Search the entries below for "style", and copy each line where it appears.
"""
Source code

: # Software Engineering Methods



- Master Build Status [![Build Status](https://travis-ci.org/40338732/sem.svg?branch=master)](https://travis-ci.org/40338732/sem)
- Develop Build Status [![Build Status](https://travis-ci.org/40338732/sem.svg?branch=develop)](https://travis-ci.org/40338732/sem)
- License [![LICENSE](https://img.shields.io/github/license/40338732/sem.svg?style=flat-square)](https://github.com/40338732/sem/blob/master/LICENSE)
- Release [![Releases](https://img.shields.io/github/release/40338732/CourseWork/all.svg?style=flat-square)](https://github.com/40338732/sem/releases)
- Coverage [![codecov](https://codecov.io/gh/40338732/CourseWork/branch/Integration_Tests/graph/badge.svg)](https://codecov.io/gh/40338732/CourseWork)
"""
**Solution:**
- License [![LICENSE](https://img.shields.io/github/license/40338732/sem.svg?style=flat-square)](https://github.com/40338732/sem/blob/master/LICENSE)
- Release [![Releases](https://img.shields.io/github/release/40338732/CourseWork/all.svg?style=flat-square)](https://github.com/40338732/sem/releases)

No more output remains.